Sort of by accident, I realise all three of these reading recommendations work like woven things, with POVs that mesh together to create a cohesive whole even as we the reader are handed off between voices. And they're all about making choices and asking questions. You'd think I'd try to make a cohesive set of reading recommendations but I don't always. So: a delight.
- Same Bed Different Dreams by Ed Park has like, flavours of Phillip K. Dick and Kurt Vonnegut but also is very singularly a different thing. It offers a braid of a story, an alternate secret history of Korea, different narrators across different times. The weave of real and not-real makes for a tapestry.
- The Terraformers by Annalee Newitz is all about curiosity and community, and people being people no matter what their body or species. It's equality and hope and a lot of good heavy things and lovely light things. You don't have to read it to enjoy The Best-Ever Cosplay of Whistle and Midnight over at Uncanny - and if you want a taste of the book you should try the (free) short story.
- Speaking of environmentally aware books, Query by Zilla Novikov is a melting dream of a story, devolving delightfully from repetitive query letters to something else entirely. That's a link to the charming and wonderful micropress that published Query and I can vouch for the wonderful size (A6!) of this novella as a physical object.
ID: A photograph of a landscape that is almost monochrome steel greys, sepias, and deep blacks that gives the impression of printing on metal. A road curves off out of view, banked on the left by power lines. A mountain range gently undulates in the background, separated from the rest of the image by silhouettes of trees. The sky is dense with the faint outlines of clouds and the sun is a burning white spot in the upper right corner, faint traces of sunbeams cutting through the grey. End ID.
ID: A photograph of a slightly dirty and rather dinged up wooden tier painted white. Dingy white canvas behind and to the side of it implies this is in a tent. The only thing on the tier is a simple glass vase of tiny flowers in pinks and burgundy and decorative leaves. A wooden stand holds a hand-written sign in front of it, reading "Nosegay." A blue first-place ribbon drapes off the vase. End ID.
ID: A photograph of two miniature donkeys, with lush grey-brown coats, ducking under a string of barbed wire to tuck their noses through space in a fence to eat from the two held-out hands of a person mostly cut out of the frame. Both they and the person seem to be very gentle with each other. End ID.
- This Tumblr post has a handful of links for music discovery, such as playlists built off a song or artist and "Boil The Frog" which creates a playlist between any two artists.

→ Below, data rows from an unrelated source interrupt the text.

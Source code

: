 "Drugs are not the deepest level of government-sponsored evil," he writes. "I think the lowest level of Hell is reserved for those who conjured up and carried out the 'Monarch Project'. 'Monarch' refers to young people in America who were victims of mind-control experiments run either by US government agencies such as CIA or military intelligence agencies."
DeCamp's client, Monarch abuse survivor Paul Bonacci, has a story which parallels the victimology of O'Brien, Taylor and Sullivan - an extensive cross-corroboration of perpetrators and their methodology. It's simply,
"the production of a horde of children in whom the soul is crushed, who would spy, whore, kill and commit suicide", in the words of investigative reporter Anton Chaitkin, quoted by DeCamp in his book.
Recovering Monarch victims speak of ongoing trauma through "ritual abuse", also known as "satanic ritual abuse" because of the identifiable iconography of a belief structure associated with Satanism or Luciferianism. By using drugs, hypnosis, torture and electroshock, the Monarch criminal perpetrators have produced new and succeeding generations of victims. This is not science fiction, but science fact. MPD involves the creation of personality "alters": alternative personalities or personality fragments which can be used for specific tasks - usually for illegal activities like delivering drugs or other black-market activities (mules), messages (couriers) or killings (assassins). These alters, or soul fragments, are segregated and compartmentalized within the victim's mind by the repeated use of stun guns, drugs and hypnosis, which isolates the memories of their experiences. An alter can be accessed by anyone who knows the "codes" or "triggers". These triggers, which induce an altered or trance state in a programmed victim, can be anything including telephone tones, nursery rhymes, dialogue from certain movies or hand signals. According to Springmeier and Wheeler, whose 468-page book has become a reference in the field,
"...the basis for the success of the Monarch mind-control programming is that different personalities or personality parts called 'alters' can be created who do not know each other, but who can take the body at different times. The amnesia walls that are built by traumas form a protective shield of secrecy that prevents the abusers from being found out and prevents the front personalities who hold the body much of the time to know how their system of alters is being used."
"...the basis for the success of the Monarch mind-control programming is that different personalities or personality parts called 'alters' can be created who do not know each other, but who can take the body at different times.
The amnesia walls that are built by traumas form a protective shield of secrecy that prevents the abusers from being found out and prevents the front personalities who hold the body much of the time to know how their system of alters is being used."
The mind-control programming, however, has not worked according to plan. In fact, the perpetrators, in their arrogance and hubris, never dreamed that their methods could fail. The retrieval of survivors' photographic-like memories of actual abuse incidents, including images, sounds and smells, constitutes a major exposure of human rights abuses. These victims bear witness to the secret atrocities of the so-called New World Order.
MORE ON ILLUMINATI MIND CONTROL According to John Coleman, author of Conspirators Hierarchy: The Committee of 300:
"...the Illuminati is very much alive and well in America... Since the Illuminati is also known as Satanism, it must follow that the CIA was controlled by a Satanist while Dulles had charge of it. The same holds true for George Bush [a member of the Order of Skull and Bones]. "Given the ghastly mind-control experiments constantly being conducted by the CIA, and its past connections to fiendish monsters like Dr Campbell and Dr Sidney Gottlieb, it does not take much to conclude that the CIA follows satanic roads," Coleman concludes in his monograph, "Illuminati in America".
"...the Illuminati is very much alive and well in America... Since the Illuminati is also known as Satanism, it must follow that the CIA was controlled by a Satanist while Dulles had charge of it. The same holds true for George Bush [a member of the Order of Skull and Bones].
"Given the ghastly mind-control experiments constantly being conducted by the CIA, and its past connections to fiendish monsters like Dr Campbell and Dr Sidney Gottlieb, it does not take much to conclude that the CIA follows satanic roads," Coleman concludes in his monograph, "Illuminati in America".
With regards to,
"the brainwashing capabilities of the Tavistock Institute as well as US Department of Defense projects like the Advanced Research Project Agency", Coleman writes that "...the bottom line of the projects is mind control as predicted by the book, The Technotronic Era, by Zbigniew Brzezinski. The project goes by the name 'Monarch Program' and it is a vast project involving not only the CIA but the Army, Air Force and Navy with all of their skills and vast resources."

- If you like newsletters, Annalee Newitz's The Hypothesis is a nice one to add to your inbox. It's science and wonder and always links to more interesting things.
- I have not had a chance to dive into this repository yet but The Westminster Detective Library is a big archive of the earliest detective fiction. I found this place via a Tumblr post I can't find again about how it's a shame that shitty fiction doesn't get archived because it is nice to see that not everything of the past was Good(TM), and that this site came around due to questioning if Poe's 'The Murders in the Rue Morgue' really was the "first modern detective" story, as it's voice seemed to already be referring to well-trod tropes.
- Eternal Home Floristy by Deconstructeam is "a narrative experience about a hitman working at a flower shop while his injuries heal." You make bouquets that tell stories and maybe make connections and maybe heal. It's lovely and a bit dark, but has hope. The game is free, also available in Japanese, and there are content warnings for homophobia, ableist language, and mentions of violence and suicide.
I'm still donating eSims when I can, this guide was very helpful, and Crips for eSims for Gaza is a good option if you can't easily manage topping them up. There are also more traditional donation targets like the Palestine Children's Relief Fund, UNRWA, and Doctors Without Borders.